EXERCISE PROMPT:
Please output exactly the lines from the one containing "และนี่ก็คือข้อมูลเบื้องต้นต่างๆของหวย TOTO เท่านั้น" through the last line of the records, both included.

(Stored data)

• • •

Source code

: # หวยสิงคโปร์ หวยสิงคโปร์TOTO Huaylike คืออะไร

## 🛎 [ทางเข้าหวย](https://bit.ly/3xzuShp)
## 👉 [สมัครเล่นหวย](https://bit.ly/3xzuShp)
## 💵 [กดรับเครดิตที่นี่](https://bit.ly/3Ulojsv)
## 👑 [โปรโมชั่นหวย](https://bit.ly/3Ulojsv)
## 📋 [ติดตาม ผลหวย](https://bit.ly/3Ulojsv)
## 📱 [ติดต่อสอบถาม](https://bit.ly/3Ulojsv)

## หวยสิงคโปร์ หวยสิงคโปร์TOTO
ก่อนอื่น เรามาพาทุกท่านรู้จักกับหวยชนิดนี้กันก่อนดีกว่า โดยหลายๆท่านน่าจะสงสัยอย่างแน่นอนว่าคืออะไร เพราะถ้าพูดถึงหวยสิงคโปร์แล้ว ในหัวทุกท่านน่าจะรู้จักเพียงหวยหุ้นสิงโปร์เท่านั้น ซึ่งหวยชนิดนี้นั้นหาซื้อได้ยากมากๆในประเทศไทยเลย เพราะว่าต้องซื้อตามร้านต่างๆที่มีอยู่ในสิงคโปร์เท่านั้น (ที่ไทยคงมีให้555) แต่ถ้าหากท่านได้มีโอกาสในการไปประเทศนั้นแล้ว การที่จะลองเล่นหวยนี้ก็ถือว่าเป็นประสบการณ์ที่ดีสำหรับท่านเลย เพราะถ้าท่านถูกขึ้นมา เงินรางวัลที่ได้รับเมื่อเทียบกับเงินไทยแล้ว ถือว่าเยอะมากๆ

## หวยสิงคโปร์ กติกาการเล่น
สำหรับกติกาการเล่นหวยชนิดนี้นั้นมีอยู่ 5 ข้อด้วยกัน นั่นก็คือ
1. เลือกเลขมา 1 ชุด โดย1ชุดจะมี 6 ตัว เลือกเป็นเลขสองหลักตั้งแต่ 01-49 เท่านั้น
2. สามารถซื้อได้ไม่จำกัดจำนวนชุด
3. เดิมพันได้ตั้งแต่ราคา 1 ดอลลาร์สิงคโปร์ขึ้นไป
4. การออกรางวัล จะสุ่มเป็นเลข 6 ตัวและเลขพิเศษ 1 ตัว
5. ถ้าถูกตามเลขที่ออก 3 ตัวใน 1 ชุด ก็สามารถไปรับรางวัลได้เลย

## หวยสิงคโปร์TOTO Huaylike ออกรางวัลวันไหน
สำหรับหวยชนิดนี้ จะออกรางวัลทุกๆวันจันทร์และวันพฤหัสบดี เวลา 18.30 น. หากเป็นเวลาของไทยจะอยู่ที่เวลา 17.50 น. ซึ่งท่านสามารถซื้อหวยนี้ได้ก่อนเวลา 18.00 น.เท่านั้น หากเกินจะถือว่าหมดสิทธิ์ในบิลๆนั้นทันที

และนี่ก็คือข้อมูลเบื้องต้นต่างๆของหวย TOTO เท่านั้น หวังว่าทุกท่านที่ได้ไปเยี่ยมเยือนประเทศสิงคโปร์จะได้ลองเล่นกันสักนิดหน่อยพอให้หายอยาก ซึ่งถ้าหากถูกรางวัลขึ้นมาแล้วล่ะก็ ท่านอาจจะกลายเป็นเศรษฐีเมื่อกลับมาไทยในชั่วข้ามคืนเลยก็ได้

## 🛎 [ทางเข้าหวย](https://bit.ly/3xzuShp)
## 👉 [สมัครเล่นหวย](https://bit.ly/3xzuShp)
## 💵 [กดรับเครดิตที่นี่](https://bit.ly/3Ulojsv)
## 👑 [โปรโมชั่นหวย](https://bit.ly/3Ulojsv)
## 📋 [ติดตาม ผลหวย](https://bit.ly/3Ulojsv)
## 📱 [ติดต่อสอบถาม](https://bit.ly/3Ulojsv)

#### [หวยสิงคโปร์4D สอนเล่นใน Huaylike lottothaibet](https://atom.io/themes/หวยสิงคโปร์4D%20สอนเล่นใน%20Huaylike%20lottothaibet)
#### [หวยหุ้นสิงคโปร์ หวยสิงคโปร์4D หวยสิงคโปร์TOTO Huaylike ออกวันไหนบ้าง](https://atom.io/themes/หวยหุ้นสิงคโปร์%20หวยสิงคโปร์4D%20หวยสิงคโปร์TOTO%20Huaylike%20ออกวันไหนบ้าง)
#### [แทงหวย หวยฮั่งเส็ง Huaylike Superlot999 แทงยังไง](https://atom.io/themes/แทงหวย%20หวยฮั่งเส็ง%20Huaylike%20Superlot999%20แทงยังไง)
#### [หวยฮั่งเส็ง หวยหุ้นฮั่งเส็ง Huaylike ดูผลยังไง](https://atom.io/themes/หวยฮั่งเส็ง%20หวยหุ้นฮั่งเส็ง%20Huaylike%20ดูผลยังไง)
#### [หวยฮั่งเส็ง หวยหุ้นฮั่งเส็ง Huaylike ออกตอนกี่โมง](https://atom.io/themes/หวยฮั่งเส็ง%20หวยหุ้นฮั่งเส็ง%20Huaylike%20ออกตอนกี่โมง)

• • •

SOLUTION TO THE PROBLEM:
และนี่ก็คือข้อมูลเบื้องต้นต่างๆของหวย TOTO เท่านั้น หวังว่าทุกท่านที่ได้ไปเยี่ยมเยือนประเทศสิงคโปร์จะได้ลองเล่นกันสักนิดหน่อยพอให้หายอยาก ซึ่งถ้าหากถูกรางวัลขึ้นมาแล้วล่ะก็ ท่านอาจจะกลายเป็นเศรษฐีเมื่อกลับมาไทยในชั่วข้ามคืนเลยก็ได้

## 🛎 [ทางเข้าหวย](https://bit.ly/3xzuShp)
## 👉 [สมัครเล่นหวย](https://bit.ly/3xzuShp)
## 💵 [กดรับเครดิตที่นี่](https://bit.ly/3Ulojsv)
## 👑 [โปรโมชั่นหวย](https://bit.ly/3Ulojsv)
## 📋 [ติดตาม ผลหวย](https://bit.ly/3Ulojsv)
## 📱 [ติดต่อสอบถาม](https://bit.ly/3Ulojsv)

#### [หวยสิงคโปร์4D สอนเล่นใน Huaylike lottothaibet](https://atom.io/themes/หวยสิงคโปร์4D%20สอนเล่นใน%20Huaylike%20lottothaibet)
#### [หวยหุ้นสิงคโปร์ หวยสิงคโปร์4D หวยสิงคโปร์TOTO Huaylike ออกวันไหนบ้าง](https://atom.io/themes/หวยหุ้นสิงคโปร์%20หวยสิงคโปร์4D%20หวยสิงคโปร์TOTO%20Huaylike%20ออกวันไหนบ้าง)
#### [แทงหวย หวยฮั่งเส็ง Huaylike Superlot999 แทงยังไง](https://atom.io/themes/แทงหวย%20หวยฮั่งเส็ง%20Huaylike%20Superlot999%20แทงยังไง)
#### [หวยฮั่งเส็ง หวยหุ้นฮั่งเส็ง Huaylike ดูผลยังไง](https://atom.io/themes/หวยฮั่งเส็ง%20หวยหุ้นฮั่งเส็ง%20Huaylike%20ดูผลยังไง)
#### [หวยฮั่งเส็ง หวยหุ้นฮั่งเส็ง Huaylike ออกตอนกี่โมง](https://atom.io/themes/หวยฮั่งเส็ง%20หวยหุ้นฮั่งเส็ง%20Huaylike%20ออกตอนกี่โมง)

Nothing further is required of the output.